## Your instructions
Write out again, exactly, the lines of the listing below from the first one through the one that contains "I think that's", and no other lines.

################

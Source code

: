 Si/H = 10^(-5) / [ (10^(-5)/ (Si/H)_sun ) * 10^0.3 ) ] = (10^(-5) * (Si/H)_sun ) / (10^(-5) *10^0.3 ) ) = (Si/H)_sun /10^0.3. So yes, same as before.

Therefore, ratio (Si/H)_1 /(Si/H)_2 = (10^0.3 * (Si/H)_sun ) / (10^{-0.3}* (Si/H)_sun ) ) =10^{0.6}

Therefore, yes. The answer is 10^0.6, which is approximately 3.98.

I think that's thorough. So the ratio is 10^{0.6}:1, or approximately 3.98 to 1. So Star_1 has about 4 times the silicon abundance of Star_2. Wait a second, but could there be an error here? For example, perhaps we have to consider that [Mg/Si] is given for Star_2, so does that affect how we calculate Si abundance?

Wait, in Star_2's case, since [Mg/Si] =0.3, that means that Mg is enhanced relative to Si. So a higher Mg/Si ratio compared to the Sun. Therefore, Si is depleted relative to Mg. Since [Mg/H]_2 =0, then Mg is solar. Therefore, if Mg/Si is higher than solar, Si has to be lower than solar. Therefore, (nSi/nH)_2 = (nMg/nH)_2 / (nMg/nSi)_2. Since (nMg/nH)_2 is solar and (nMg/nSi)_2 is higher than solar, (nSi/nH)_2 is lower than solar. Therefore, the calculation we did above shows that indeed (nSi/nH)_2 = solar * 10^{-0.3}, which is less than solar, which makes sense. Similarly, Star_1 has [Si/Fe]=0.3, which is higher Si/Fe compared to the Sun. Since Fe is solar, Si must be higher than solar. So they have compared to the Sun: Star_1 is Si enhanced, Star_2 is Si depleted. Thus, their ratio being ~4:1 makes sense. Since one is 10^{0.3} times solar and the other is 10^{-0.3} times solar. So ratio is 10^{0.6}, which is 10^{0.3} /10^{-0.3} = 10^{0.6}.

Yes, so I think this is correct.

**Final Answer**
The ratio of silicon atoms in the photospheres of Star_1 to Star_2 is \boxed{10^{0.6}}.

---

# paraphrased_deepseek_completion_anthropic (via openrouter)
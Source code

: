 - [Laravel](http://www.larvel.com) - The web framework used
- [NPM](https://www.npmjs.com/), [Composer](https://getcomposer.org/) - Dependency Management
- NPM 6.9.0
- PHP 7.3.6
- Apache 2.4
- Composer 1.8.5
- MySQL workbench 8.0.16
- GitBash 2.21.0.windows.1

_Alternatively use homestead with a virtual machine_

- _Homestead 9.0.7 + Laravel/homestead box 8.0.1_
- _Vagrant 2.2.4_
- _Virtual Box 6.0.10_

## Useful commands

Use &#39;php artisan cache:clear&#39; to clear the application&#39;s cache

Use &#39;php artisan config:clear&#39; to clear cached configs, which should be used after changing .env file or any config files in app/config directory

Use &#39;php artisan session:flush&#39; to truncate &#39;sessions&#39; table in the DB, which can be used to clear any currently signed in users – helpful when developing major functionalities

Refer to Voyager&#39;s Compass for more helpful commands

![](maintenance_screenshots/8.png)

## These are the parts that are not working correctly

################

## Exercise response
Source code

: Si/H = 10^(-5) / [ (10^(-5)/ (Si/H)_sun ) * 10^0.3 ) ] = (10^(-5) * (Si/H)_sun ) / (10^(-5) *10^0.3 ) ) = (Si/H)_sun /10^0.3. So yes, same as before.

Therefore, ratio (Si/H)_1 /(Si/H)_2 = (10^0.3 * (Si/H)_sun ) / (10^{-0.3}* (Si/H)_sun ) ) =10^{0.6}

Therefore, yes. The answer is 10^0.6, which is approximately 3.98.

I think that's thorough. So the ratio is 10^{0.6}:1, or approximately 3.98 to 1. So Star_1 has about 4 times the silicon abundance of Star_2. Wait a second, but could there be an error here? For example, perhaps we have to consider that [Mg/Si] is given for Star_2, so does that affect how we calculate Si abundance?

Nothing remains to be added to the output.